= Material for this exercise =

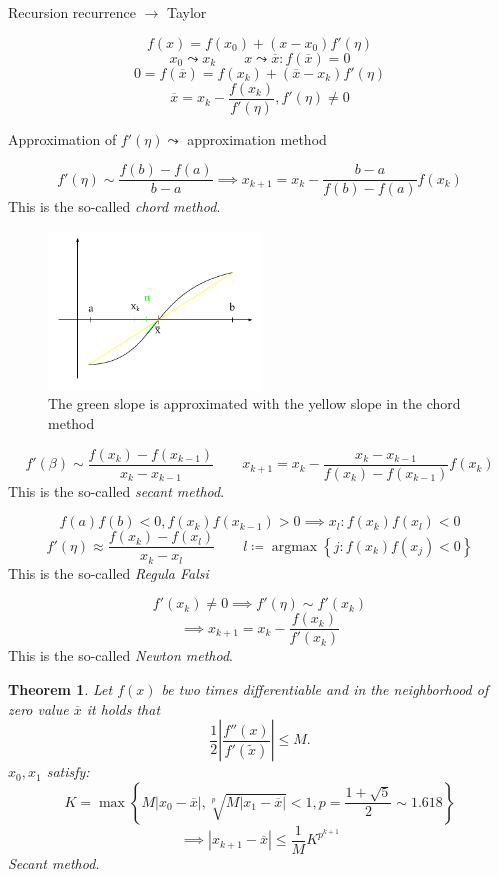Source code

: \documentclass{article}
\newtheorem{theorem}{Theorem}
\newcommand{\set}[1]{\left\{#1\right\}}
\newcommand{\card}[1]{\left|#1\right|}
\DeclareMathOperator{\argmax}{argmax}
\begin{document}
Recursion recurrence $\to$ Taylor

\[ f(x) = f(x_0) + (x - x_0) f'(\eta) \]
\[ x_0 \leadsto x_k \qquad x \leadsto \overline x: f(\overline x) = 0 \]
\[ 0 = f(\overline x) = f(x_k) + (\overline x - x_k) f'(\eta) \]
\[ \overline x = x_k - \frac{f(x_k)}{f'(\eta)}, f'(\eta) \neq 0 \]

Approximation of $f'(\eta) \leadsto$ approximation method

\[ f'(\eta) \sim \frac{f(b) - f(a)}{b - a} \implies x_{k+1} = x_k - \frac{b - a}{f(b) - f(a)} f(x_k) \]
This is the so-called \emph{chord method}.

\begin{figure}[!h]
  \begin{center}
    \includegraphics[width=0.5\textwidth]{img/12_approximation.pdf}
    \caption{The green slope is approximated with the yellow slope in the chord method}
    \label{img:approx12}
  \end{center}
\end{figure}

\[ f'(\beta) \sim \frac{f(x_k) - f(x_{k-1})}{x_k - x_{k-1}} \qquad x_{k+1} = x_k - \frac{x_k - x_{k-1}}{f(x_k) - f(x_{k-1})} f(x_k) \]
This is the so-called \emph{secant method}.

\[ f(a) f(b) < 0, f(x_k) f(x_{k-1}) > 0 \implies x_l: f(x_k) f(x_l) < 0 \]
\[ f'(\eta) \approx \frac{f(x_k) - f(x_l)}{x_k - x_l} \qquad l \coloneqq \argmax\set{j: f(x_k) f(x_j) < 0} \]  %
This is the so-called \emph{Regula Falsi}

\[ f'(x_k) \neq 0 \implies f'(\eta) \sim f'(x_k) \]
\[ \implies x_{k+1} = x_k - \frac{f(x_k)}{f'(x_k)} \]
This is the so-called \emph{Newton method}.

\begin{theorem}
  Let $f(x)$ be two times differentiable and in the neighborhood of zero value $\overline x$ it holds that
  \[ \frac12 \card{\frac{f''(x)}{f'(\tilde x)}} \leq M. \]
  $x_0, x_1$ satisfy:
  \[ K = \max\set{M \card{x_0 - \overline x}, \sqrt[p]{M \card{x_1 - \overline x}} < 1, p = \frac{1 + \sqrt5}{2} \sim 1.618} \]
  \[ \implies \card{x_{k+1} - \overline x} \leq \frac{1}{M} K^{p^{k+1}} \]
  Secant method.
\end{theorem}
\end{document}
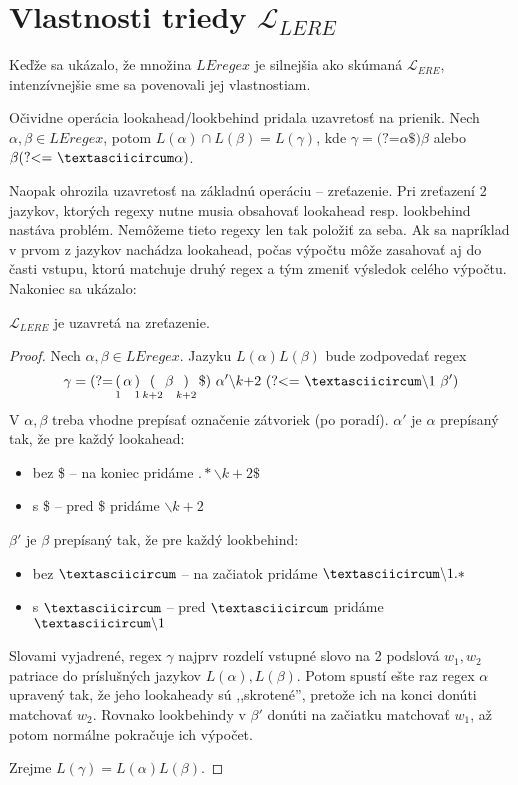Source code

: \documentclass{svk_long_sk}
\def\le{LEregex}
\def\el{\mathscr{L}_{ERE}}
\def\lel{\mathscr{L}_{LERE}}
\def\lookahead{\text{(?=}}
\def\lookbehind{\text{(?\textless =}}
\begin{document}
\section{Vlastnosti triedy $\lel$}

Keďže sa ukázalo, že množina $\le$ je silnejšia ako skúmaná $\el$, intenzívnejšie sme sa povenovali jej vlastnostiam.

Očividne operácia lookahead/lookbehind pridala uzavretosť na prienik. Nech $\alpha,\beta\in\le$, potom $L(\alpha)\cap L(\beta) = L(\gamma)$, kde $\gamma = \lookahead \alpha \$)\beta$ alebo $\beta \lookbehind ~\textasciicircum \alpha)$.

Naopak ohrozila uzavretosť na základnú operáciu -- zreťazenie. Pri zreťazení 2 jazykov, ktorých regexy nutne musia obsahovať lookahead resp. lookbehind nastáva problém. Nemôžeme tieto regexy len tak položiť za seba. Ak sa napríklad v prvom z jazykov nachádza lookahead, počas výpočtu môže zasahovať aj do časti vstupu, ktorú matchuje druhý regex a tým zmeniť výsledok celého výpočtu. Nakoniec sa ukázalo:
\begin{theorem}
$\lel$ je uzavretá na zreťazenie.
\end{theorem}
\begin{proof}
Nech $\alpha,\beta\in\le$. Jazyku $L(\alpha)L(\beta)$ bude zodpovedať regex
$$
\gamma = \lookahead \mathop(_1 \alpha \mathop)_1 \mathop(_{k+2}\beta \mathop)_{k+2} \mathdollar) ~\alpha ' \backslash k\text{+2}~ \lookbehind ~\textasciicircum\backslash 1~\beta ')
$$
V $\alpha,\beta$ treba vhodne prepísať označenie zátvoriek (po poradí). $\alpha '$ je $\alpha$ prepísaný tak, že pre každý look\-ahead:
\begin{itemize}
\item bez \$ -- na koniec pridáme $.* \backslash k+2 \mathdollar $
\item s \$ -- pred \$ pridáme $\backslash k+2$
\end{itemize}
$\beta '$ je $\beta$ prepísaný tak, že pre každý lookbehind:
\begin{itemize}
\item bez $\textasciicircum$ -- na začiatok pridáme $\textasciicircum \backslash 1.*$
\item s $\textasciicircum$ -- pred $\textasciicircum$ pridáme $\textasciicircum \backslash 1$
\end{itemize}

Slovami vyjadrené, regex $\gamma$ najprv rozdelí vstupné slovo na 2 podslová $w_1,w_2$ patriace do príslušných jazykov $L(\alpha), L(\beta)$. Potom spustí ešte raz regex $\alpha$ upravený tak, že jeho lookaheady sú ,,skrotené'', pretože ich na konci donúti matchovať $w_2$. Rovnako look\-behindy v $\beta'$ donúti na začiatku matchovať $w_1$, až potom normálne pokračuje ich výpočet.

Zrejme $L(\gamma)=L(\alpha)L(\beta)$.
\end{proof}
\end{document}
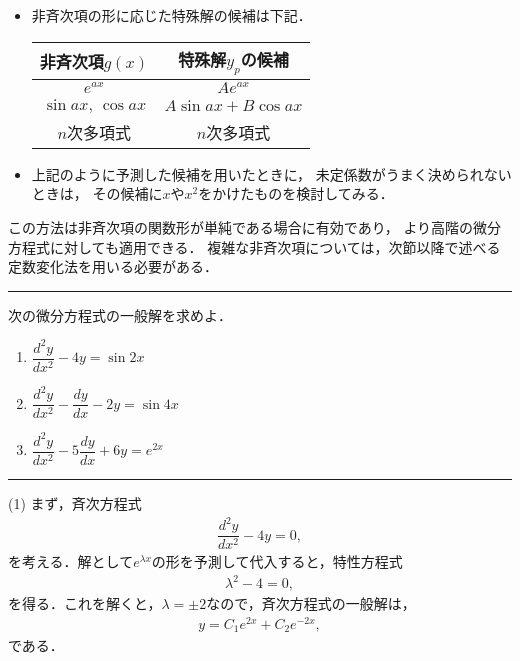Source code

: \begin{itemize}
  \item 非斉次項の形に応じた特殊解の候補は下記． 
  \begin{table}[htbp]
  \centering
  \begin{tabular}{cc}
  \hline
  \hline
  非斉次項$g\left(x\right)$ & 特殊解$y_{p}$の候補\tabularnewline
  \hline 
  $e^{ax}$ & $Ae^{ax}$\tabularnewline
  $\sin ax,\,\cos ax$ & $A\sin ax+B\cos ax$\tabularnewline
  $n$次多項式 & $n$次多項式\tabularnewline
  \hline 
  \end{tabular}
  \end{table}
  \item 上記のように予測した候補を用いたときに，
	未定係数がうまく決められないときは，
	その候補に$x$や$x^2$をかけたものを検討してみる．
\end{itemize}
この方法は非斉次項の関数形が単純である場合に有効であり，
より高階の微分方程式に対しても適用できる．
複雑な非斉次項については，次節以降で述べる定数変化法を用いる必要がある．
%
\newpage
%
\hrule
\reidai
次の微分方程式の一般解を求めよ．
\begin{enumerate}[(1)]
  \item $\dfrac{d^2 y}{dx^2} - 4y = \sin 2x$
  \item $\dfrac{d^2 y}{dx^2} - \dfrac{dy}{dx} - 2 y = \sin 4x$
  \item $\dfrac{d^2 y}{dx^2} -5\dfrac{dy}{dx} + 6 y = e^{2x}$ 
\end{enumerate}
\hrule
\vspace*{.2cm}

\noindent
(1) まず，斉次方程式
\begin{align}
  \dfrac{d^2 y}{dx^2} - 4y = 0,
\end{align}
を考える．解として$e^{\lambda x}$の形を予測して代入すると，特性方程式
\begin{align}
  \lambda^2 - 4 = 0, 
\end{align}
を得る．これを解くと，$\lambda = \pm 2$なので，斉次方程式の一般解は，
\begin{align}
  y = C_1 e^{2x} + C_2 e^{-2x}, 
\end{align}
である．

= Problem =
For the string "mathdollar", search the preceding data and copy every line that includes it.

= Output =
\gamma = \lookahead \mathop(_1 \alpha \mathop)_1 \mathop(_{k+2}\beta \mathop)_{k+2} \mathdollar) ~\alpha ' \backslash k\text{+2}~ \lookbehind ~\textasciicircum\backslash 1~\beta ')
\item bez \$ -- na koniec pridáme $.* \backslash k+2 \mathdollar $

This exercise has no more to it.